B.C. already passed the Water Sustainability Act in 2016, which Simms said is a “good piece of legislation.”

While there has been some progress made, like the B.C. Drought Information Portal, Simms said the implementation has been slow and incomplete.

“Drought hasn’t been given hasn’t been seen as a priority, and it hasn’t been given the kind of resources and attention that it needs.”

For example, even on the Drought Information Portal, it defines drought as “a naturally recurring period of abnormally dry conditions that may result in water scarcity.”

The report Simms worked on recommends B.C. update this to include the fact that it is “caused or intensified by the interactions between climate variability and change, human water use and management, and changes to watershed storage and flows.”

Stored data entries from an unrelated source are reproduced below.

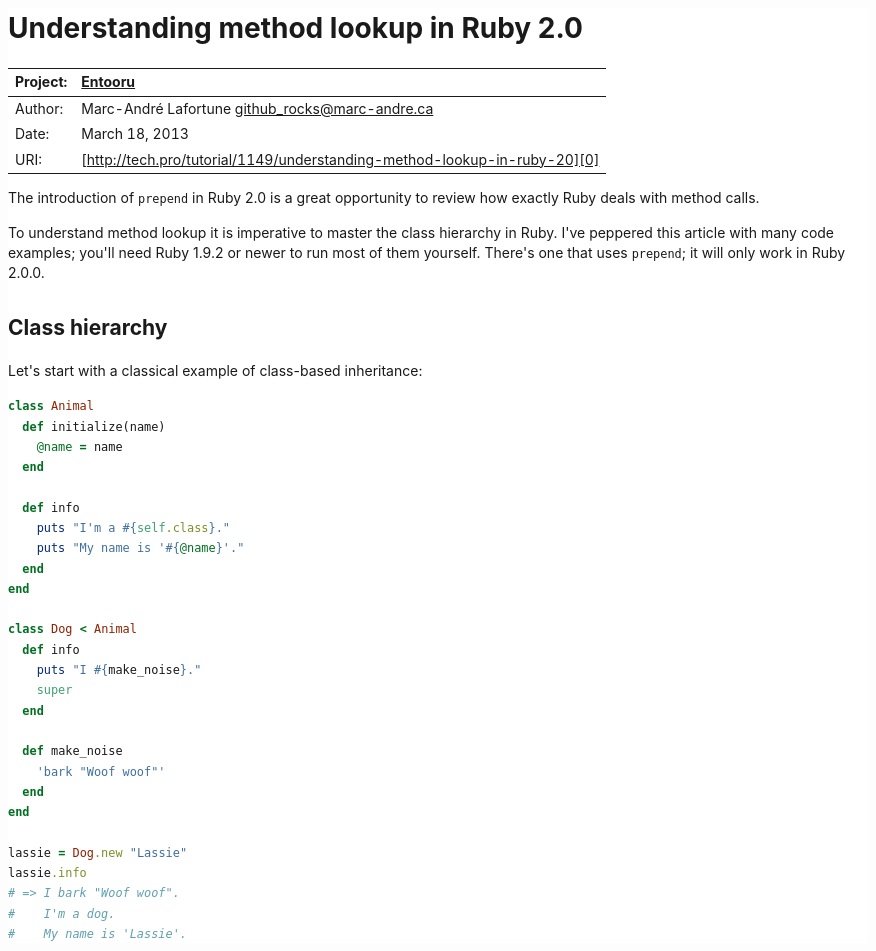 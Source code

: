 Understanding method lookup in Ruby 2.0
=======================================

| Project: | [Entooru](https://www.github.com/kyrylo/entooru/)
|:---------|:-----------------------------------------------------------------------------
| Author:  | Marc-André Lafortune <github_rocks@marc-andre.ca>
| Date:    | March 18, 2013
| URI:     | [http://tech.pro/tutorial/1149/understanding-method-lookup-in-ruby-20][0]


The introduction of `prepend` in Ruby 2.0 is a great opportunity to review how
exactly Ruby deals with method calls.

To understand method lookup it is imperative to master the class hierarchy in
Ruby. I've peppered this article with many code examples; you'll need Ruby 1.9.2
or newer to run most of them yourself. There's one that uses `prepend`; it will
only work in Ruby 2.0.0.

Class hierarchy
---------------

Let's start with a classical example of class-based inheritance:

```ruby
class Animal
  def initialize(name)
    @name = name
  end

  def info
    puts "I'm a #{self.class}."
    puts "My name is '#{@name}'."
  end
end

class Dog < Animal
  def info
    puts "I #{make_noise}."
    super
  end

  def make_noise
    'bark "Woof woof"'
  end
end

lassie = Dog.new "Lassie"
lassie.info
# => I bark "Woof woof".
#    I'm a dog.
#    My name is 'Lassie'.
```


[0]: http://tech.pro/tutorial/1149/understanding-method-lookup-in-ruby-20
[1]: http://rubyfiddle.com/riddles/9a1d5/2
[2]: http://en.wikipedia.org/wiki/Superclass_%28computer_science%29
[3]: http://en.wikipedia.org/wiki/Mixin
[4]: http://rubyfiddle.com/riddles/c09ef/2
[5]: http://en.wikipedia.org/wiki/Method_%28computer_programming%29#Class_methods
[6]: http://en.wikipedia.org/wiki/Eigenclass_model
[7]: http://rubyfiddle.com/riddles/b33b4
[8]: https://bugs.ruby-lang.org/issues/1586
[9]: https://bugs.ruby-lang.org/issues/7844
[10]: http://rubyfiddle.com/riddles/37fb2
[11]: http://blog.marc-andre.ca/2013/02/23/ruby-2-by-example/#optimizations
[12]: http://bugs.ruby-lang.org/issues/8026
[13]: http://bugs.ruby-lang.org/issues/8035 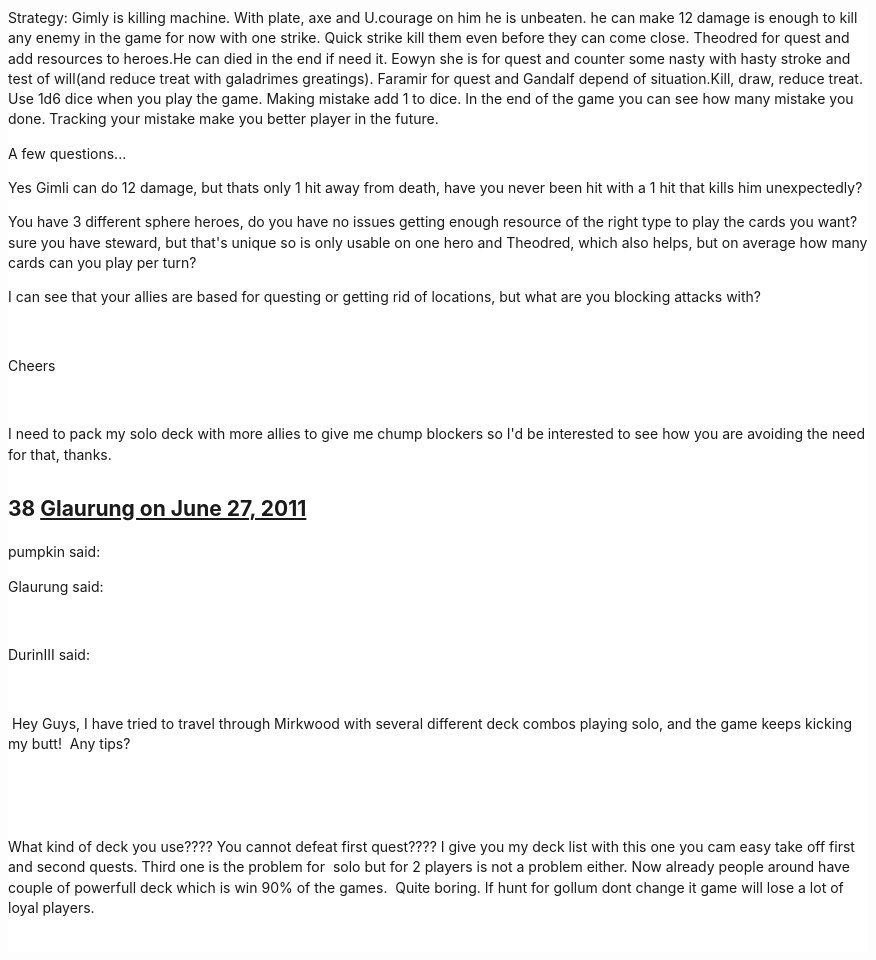 Strategy: Gimly is killing machine. With plate, axe and U.courage on him he is unbeaten. he can make 12 damage is enough to kill any enemy in the game for now with one strike. Quick strike kill them even before they can come close.
Theodred for quest and add resources to heroes.He can died in the end if need it.
Eowyn she is for quest and counter some nasty with hasty stroke and test of will(and reduce treat with galadrimes greatings).
Faramir for quest and Gandalf depend of situation.Kill, draw, reduce treat.
Use 1d6 dice when you play the game. Making mistake add 1 to dice. In the end of the game you can see how many mistake you done. Tracking your mistake make you better player in the future.



A few questions...

Yes Gimli can do 12 damage, but thats only 1 hit away from death, have you never been hit with a 1 hit that kills him unexpectedly?

You have 3 different sphere heroes, do you have no issues getting enough resource of the right type to play the cards you want? sure you have steward, but that's unique so is only usable on one hero and Theodred, which also helps, but on average how many cards can you play per turn?

I can see that your allies are based for questing or getting rid of locations, but what are you blocking attacks with?

 

Cheers

 

I need to pack my solo deck with more allies to give me chump blockers so I'd be interested to see how you are avoiding the need for that, thanks.

## 38 [Glaurung on June 27, 2011](https://community.fantasyflightgames.com/topic/48124-first-impressions-game-too-easy-afraid-that-it-will-get-even-easier-with-new-adventure-packs/?do=findComment&comment=491728)

pumpkin said:

Glaurung said:

 

DurinIII said:

 

 Hey Guys, I have tried to travel through Mirkwood with several different deck combos playing solo, and the game keeps kicking my butt!  Any tips?

 

 

What kind of deck you use???? You cannot defeat first quest???? I give you my deck list with this one you cam easy take off first and second quests. Third one is the problem for  solo but for 2 players is not a problem either. Now already people around have couple of powerfull deck which is win 90% of the games.  Quite boring. If hunt for gollum dont change it game will lose a lot of loyal players.

 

Simms said that B.C. should prioritize fast-tracking watershed planning, to include things like water storage. They should also restore critical watersheds, as well as watershed features that help buffer and refill aquifers and provide water in summer months.

She said B.C. needs to take a hard look at its current water use and see if there are better ways to allocate it.

Simms added that there’s some low-hanging fruit, like reporting water use and having a better understanding of water budgets meaning how much is available in the system and how much people are using.

“I think storage is an important part of the conversation, but equally or more important is looking at our existing levels of use and actually building in incentives and programs and regulation around water conservation and demand management and efficiency.”

For example, she said that B.C. needs to modernize its water rental rates, to ensure that industry “pays a fair price for water and that gets reinvested in communities.”

Currently, B.C. has among the lowest industrial water rates in the country.